**Exercise directions**
Only one stretch of the data below is needed. Output the lines from the one with "- Quickly find suitable properties" up to and including the one with "- **Headings**: Circular, Bold", exactly as they stand.

####################

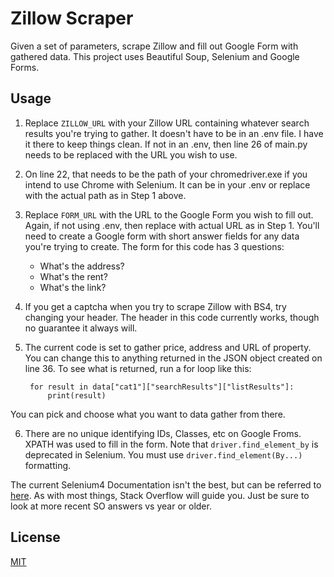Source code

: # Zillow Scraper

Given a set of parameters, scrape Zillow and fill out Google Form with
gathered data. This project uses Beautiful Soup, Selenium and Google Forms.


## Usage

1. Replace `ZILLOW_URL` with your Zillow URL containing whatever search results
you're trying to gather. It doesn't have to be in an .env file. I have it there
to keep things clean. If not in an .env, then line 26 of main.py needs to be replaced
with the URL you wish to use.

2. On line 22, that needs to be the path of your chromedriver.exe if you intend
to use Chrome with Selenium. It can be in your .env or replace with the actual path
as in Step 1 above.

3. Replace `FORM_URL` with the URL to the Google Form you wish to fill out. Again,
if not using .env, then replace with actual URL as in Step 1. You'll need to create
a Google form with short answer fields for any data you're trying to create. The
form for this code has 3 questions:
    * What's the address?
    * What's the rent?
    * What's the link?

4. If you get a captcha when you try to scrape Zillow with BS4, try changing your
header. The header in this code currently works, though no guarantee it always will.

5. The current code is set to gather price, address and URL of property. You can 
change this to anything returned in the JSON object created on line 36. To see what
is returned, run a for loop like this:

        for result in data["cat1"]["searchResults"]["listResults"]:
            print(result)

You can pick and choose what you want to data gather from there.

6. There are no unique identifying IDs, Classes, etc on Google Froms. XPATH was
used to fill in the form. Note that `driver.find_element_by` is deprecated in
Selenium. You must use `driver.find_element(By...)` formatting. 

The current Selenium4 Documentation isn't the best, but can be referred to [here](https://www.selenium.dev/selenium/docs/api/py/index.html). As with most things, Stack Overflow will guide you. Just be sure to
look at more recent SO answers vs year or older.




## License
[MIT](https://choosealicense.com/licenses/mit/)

####################

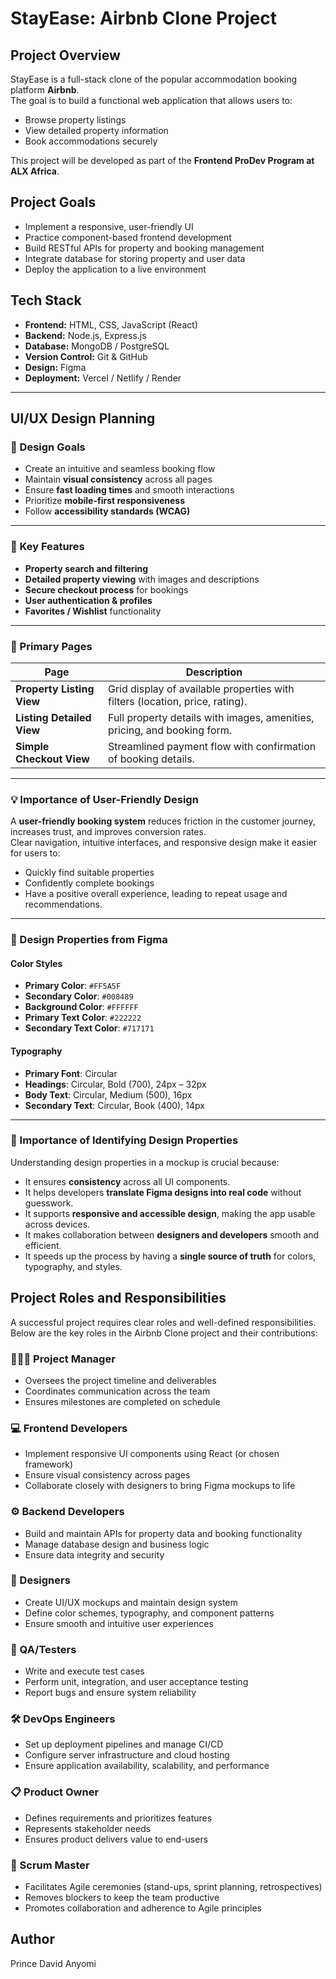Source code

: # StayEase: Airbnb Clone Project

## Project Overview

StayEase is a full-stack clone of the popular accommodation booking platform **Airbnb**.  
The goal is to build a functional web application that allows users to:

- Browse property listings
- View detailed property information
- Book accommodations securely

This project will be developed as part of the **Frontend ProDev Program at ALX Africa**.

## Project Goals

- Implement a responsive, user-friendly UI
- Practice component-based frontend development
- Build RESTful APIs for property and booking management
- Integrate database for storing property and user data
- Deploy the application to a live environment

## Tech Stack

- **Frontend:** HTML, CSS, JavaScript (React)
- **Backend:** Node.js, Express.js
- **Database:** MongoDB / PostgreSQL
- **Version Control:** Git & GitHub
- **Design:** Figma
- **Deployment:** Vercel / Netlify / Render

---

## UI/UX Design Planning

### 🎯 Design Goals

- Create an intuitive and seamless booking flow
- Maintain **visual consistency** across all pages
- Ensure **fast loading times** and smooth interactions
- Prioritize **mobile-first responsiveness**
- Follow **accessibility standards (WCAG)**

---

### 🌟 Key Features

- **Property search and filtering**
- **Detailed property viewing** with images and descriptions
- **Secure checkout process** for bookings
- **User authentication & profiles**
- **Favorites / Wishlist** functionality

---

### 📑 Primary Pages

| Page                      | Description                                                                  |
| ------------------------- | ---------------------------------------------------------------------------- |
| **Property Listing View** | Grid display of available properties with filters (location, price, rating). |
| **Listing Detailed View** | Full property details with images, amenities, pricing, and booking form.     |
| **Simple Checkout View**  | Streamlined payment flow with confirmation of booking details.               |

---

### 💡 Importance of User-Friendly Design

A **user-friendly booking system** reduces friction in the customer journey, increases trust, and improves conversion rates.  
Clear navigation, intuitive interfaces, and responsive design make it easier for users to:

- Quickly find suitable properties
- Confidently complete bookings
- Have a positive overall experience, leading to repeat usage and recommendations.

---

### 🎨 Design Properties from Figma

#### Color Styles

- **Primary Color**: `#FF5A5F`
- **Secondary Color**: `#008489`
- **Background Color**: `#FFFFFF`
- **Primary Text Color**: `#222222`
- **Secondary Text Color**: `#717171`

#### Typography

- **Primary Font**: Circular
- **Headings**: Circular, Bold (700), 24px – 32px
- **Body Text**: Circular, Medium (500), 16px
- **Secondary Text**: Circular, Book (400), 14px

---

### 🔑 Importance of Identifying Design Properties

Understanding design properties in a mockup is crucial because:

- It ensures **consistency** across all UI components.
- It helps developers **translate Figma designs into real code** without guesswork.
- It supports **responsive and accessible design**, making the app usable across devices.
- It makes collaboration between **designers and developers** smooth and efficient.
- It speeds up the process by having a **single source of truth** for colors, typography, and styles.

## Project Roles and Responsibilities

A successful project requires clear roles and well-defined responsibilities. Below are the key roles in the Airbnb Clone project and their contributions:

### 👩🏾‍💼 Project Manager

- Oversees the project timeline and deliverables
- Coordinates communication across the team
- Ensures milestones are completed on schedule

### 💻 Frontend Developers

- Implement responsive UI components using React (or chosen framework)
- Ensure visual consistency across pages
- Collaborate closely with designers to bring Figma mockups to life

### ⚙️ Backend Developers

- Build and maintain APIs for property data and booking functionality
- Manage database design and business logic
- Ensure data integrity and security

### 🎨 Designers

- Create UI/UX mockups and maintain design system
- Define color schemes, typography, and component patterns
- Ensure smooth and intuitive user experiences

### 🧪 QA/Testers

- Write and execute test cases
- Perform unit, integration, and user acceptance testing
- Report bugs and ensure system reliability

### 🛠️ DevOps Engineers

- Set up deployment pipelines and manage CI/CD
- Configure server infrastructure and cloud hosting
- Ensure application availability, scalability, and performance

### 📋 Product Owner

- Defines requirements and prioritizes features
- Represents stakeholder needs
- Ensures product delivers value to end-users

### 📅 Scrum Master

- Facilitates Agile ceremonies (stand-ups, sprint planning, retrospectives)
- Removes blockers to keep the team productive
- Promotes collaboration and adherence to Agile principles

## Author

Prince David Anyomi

####################

**Answer to this task**
- Quickly find suitable properties
- Confidently complete bookings
- Have a positive overall experience, leading to repeat usage and recommendations.

---

### 🎨 Design Properties from Figma

#### Color Styles

- **Primary Color**: `#FF5A5F`
- **Secondary Color**: `#008489`
- **Background Color**: `#FFFFFF`
- **Primary Text Color**: `#222222`
- **Secondary Text Color**: `#717171`

#### Typography

- **Primary Font**: Circular
- **Headings**: Circular, Bold (700), 24px – 32px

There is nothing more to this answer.